1. Asymptotic Notation

Asymptotic notation describes the running time of algorithms as input size grows, ignoring constant factors and lower-order terms.

Big-O Notation (Upper Bound)

f(n) = O(g(n)) if ∃ constants c > 0, n₀ > 0 such that f(n) ≤ c·g(n) for all n ≥ n₀

• f(n) grows at most as fast as g(n)
• Provides worst-case upper bound
• Example: 3n² + 2n + 1 = O(n²)

Big-Omega Notation (Lower Bound)

f(n) = Ω(g(n)) if ∃ constants c > 0, n₀ > 0 such that f(n) ≥ c·g(n) for all n ≥ n₀

• f(n) grows at least as fast as g(n)
• Provides best-case lower bound
• Example: 3n² + 2n + 1 = Ω(n²)

Big-Theta Notation (Tight Bound)

f(n) = Θ(g(n)) if ∃ constants c₁, c₂ > 0, n₀ > 0 such that c₁·g(n) ≤ f(n) ≤ c₂·g(n) for all n ≥ n₀

• f(n) grows exactly as fast as g(n)
• Provides tight bound
• f(n) = Θ(g(n)) ⟺ f(n) = O(g(n)) AND f(n) = Ω(g(n))

Little-o Notation (Strict Upper Bound)

f(n) = o(g(n)) if lim(n→∞) f(n)/g(n) = 0

• f(n) grows strictly slower than g(n)
• Example: n = o(n²)

Little-omega Notation (Strict Lower Bound)

f(n) = ω(g(n)) if lim(n→∞) f(n)/g(n) = ∞

• f(n) grows strictly faster than g(n)
• Example: n² = ω(n)

Hierarchy of Growth Rates

O(1) < O(log n) < O(√n) < O(n) < O(n log n) < O(n²) < O(n³) < O(2ⁿ) < O(n!)

Properties

• Reflexive: f(n) = Θ(f(n))
• Symmetric: f(n) = Θ(g(n)) ⟺ g(n) = Θ(f(n))
• Transitive: f = O(g) and g = O(h) → f = O(h)
• Max rule: O(f(n) + g(n)) = O(max(f(n), g(n)))

2. Divide and Conquer

Paradigm: Break problem into smaller subproblems, solve recursively, combine results.

General Form

Top-level:      [  Problem of size n   ]
                /         |         \
Level 1:    [n/b]      [n/b]      [n/b]    ... a subproblems
              ...        ...        ...
Level k:    [1][1]...[1][1]...[1][1]  ... n^log_b(a) leaves

Recurrence: T(n) = aT(n/b) + f(n)

Merge Sort

• Divide: Split array into two halves
• Conquer: Recursively sort each half
• Combine: Merge two sorted halves
• Recurrence: T(n) = 2T(n/2) + O(n)
• Time: O(n log n) in all cases (best, average, worst)
• Space: O(n) — needs auxiliary array
• Stable: Yes

Quick Sort

• Divide: Partition around a pivot
• Conquer: Recursively sort partitions
• Combine: No work needed (in-place)
• Best/Average: O(n log n)
• Worst: O(n²) — when pivot is always min or max
• Space: O(log n) average (recursion stack), O(n) worst
• Stable: No (standard implementation)

Best pivot: Median (but expensive to compute).
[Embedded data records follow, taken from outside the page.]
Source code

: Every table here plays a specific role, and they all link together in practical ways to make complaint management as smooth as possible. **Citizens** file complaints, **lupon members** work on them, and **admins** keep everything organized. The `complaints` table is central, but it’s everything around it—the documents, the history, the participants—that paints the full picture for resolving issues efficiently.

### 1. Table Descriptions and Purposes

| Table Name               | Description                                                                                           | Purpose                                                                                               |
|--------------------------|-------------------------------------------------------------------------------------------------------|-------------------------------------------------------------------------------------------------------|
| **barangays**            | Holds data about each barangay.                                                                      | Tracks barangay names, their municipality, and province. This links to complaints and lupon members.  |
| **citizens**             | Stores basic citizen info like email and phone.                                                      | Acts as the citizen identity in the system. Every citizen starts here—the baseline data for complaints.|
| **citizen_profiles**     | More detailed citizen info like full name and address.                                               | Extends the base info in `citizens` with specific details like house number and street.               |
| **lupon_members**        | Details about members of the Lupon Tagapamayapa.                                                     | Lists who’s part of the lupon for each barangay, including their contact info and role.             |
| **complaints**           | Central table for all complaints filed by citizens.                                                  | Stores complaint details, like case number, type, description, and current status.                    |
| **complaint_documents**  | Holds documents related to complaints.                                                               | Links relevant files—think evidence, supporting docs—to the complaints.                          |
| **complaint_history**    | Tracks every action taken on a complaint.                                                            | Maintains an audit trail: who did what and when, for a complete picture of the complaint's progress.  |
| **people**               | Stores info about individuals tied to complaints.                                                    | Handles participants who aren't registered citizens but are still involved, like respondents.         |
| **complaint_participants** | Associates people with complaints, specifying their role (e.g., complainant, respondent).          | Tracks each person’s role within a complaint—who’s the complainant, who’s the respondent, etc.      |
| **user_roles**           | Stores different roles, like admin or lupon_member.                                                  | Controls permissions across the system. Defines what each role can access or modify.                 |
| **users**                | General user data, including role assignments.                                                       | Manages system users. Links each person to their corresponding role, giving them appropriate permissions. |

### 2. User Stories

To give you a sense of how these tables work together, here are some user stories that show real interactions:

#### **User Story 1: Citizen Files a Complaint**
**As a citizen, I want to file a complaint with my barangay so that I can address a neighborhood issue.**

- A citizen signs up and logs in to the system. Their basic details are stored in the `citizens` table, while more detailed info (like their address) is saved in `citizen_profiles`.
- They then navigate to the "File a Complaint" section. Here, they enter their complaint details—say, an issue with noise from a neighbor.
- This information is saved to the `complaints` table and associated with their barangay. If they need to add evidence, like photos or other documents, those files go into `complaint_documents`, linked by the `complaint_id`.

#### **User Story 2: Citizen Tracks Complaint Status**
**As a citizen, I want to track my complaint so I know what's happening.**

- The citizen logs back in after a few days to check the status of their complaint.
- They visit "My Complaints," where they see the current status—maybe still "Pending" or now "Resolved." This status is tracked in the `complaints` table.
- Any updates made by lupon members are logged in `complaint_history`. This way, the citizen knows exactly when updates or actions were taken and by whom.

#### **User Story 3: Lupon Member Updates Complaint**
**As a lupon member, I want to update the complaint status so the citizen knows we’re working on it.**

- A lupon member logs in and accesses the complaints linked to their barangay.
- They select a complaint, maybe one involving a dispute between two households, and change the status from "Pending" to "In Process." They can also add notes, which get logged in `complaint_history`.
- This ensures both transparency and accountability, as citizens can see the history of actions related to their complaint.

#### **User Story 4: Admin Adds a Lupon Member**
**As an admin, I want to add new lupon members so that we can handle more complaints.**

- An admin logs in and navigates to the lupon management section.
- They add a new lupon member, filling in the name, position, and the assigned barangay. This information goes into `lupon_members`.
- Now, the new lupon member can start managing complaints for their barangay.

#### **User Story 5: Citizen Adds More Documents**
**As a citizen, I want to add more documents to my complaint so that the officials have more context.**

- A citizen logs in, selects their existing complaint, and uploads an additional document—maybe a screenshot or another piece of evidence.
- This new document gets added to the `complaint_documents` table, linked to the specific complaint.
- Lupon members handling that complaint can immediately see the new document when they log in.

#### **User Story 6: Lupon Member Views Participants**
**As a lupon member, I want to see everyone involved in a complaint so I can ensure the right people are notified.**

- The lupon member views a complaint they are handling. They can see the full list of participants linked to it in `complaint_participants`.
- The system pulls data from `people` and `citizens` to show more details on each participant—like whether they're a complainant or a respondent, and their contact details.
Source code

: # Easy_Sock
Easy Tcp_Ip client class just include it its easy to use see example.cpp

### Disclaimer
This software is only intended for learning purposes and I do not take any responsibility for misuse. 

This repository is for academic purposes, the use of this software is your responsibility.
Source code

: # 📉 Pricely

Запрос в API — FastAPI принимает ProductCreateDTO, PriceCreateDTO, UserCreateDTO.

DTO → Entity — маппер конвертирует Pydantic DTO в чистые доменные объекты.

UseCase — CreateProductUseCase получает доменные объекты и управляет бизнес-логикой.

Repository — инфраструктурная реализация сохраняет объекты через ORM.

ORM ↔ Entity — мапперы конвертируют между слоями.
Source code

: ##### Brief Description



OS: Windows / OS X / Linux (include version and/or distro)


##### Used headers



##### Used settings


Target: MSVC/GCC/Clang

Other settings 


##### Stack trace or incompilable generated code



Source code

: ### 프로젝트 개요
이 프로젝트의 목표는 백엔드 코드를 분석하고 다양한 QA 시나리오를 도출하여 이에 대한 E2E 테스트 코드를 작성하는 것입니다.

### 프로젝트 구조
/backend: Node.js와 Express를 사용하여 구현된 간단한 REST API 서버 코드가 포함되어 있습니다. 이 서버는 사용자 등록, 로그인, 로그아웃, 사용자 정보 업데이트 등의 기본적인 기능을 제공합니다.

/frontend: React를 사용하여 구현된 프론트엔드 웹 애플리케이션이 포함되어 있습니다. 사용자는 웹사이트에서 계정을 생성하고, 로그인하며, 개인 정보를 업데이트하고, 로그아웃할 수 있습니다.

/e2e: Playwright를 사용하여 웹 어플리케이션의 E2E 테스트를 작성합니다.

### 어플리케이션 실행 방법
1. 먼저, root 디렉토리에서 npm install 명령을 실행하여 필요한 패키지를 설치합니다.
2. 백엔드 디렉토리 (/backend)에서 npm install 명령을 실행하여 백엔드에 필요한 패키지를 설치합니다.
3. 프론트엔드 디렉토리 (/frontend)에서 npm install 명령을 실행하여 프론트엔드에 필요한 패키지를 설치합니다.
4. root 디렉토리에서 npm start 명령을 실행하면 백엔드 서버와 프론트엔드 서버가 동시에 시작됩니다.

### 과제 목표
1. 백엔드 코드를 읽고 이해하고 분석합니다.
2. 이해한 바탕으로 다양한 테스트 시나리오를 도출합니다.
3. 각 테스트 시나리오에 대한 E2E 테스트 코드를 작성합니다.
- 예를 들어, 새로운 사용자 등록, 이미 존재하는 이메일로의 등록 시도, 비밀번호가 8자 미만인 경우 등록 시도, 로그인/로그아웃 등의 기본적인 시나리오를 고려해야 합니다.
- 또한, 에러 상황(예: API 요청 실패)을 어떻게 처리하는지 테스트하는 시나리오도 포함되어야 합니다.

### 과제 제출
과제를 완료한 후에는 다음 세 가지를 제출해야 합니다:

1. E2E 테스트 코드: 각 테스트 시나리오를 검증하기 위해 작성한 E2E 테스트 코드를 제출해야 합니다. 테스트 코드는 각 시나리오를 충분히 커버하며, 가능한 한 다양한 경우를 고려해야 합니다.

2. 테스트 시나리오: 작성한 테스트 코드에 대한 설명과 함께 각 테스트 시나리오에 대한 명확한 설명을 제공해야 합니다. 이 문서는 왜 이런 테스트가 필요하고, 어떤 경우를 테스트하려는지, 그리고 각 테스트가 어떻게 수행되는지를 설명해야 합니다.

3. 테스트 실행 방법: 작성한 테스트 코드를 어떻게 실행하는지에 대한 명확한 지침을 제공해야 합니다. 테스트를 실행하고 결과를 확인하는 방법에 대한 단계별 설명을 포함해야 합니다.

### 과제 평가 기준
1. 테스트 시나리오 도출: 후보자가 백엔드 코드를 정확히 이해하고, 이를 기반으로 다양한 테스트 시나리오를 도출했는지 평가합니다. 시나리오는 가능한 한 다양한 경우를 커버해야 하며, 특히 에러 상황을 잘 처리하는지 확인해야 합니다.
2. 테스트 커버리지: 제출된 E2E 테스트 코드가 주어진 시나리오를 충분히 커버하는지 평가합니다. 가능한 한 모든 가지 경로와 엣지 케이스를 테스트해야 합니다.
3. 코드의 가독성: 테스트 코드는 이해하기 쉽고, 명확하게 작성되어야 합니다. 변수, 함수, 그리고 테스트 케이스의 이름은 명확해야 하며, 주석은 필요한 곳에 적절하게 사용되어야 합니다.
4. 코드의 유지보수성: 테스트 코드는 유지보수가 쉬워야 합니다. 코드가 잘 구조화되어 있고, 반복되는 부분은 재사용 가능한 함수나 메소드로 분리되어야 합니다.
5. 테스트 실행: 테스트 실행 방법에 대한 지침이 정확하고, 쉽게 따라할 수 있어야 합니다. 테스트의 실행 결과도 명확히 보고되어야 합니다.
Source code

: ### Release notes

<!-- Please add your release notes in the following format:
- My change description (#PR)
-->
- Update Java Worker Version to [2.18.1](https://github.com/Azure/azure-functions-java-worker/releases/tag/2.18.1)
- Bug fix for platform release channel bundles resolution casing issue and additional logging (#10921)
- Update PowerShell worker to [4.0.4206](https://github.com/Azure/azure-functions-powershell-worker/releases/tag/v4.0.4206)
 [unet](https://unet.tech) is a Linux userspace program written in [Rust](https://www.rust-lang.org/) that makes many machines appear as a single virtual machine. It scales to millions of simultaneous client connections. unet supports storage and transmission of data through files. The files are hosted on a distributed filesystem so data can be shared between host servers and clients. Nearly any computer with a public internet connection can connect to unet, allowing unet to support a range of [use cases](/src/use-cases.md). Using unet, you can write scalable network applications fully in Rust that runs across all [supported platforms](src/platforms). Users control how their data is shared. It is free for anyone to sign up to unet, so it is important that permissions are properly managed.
Common strategies: first, last, random, median-of-three.

Strassen's Matrix Multiplication

Standard matrix multiplication: O(n³) (three nested loops)

Strassen's method:
1. Divide each n×n matrix into four (n/2)×(n/2) submatrices
2. Compute 7 products (instead of 8) recursively
3. Combine using additions/subtractions

• Recurrence: T(n) = 7T(n/2) + O(n²)
• Time: O(n^log₂7) ≈ O(n^2.807)
• Practical: Used for large matrices (n > 32-128)

Binary Search (Divide and Conquer)

• Time: O(log n)
• Space: O(1) iterative, O(log n) recursive
• Requirement: Sorted data

3. Greedy Method

Paradigm: Make the locally optimal choice at each step, hoping it leads to a global optimum.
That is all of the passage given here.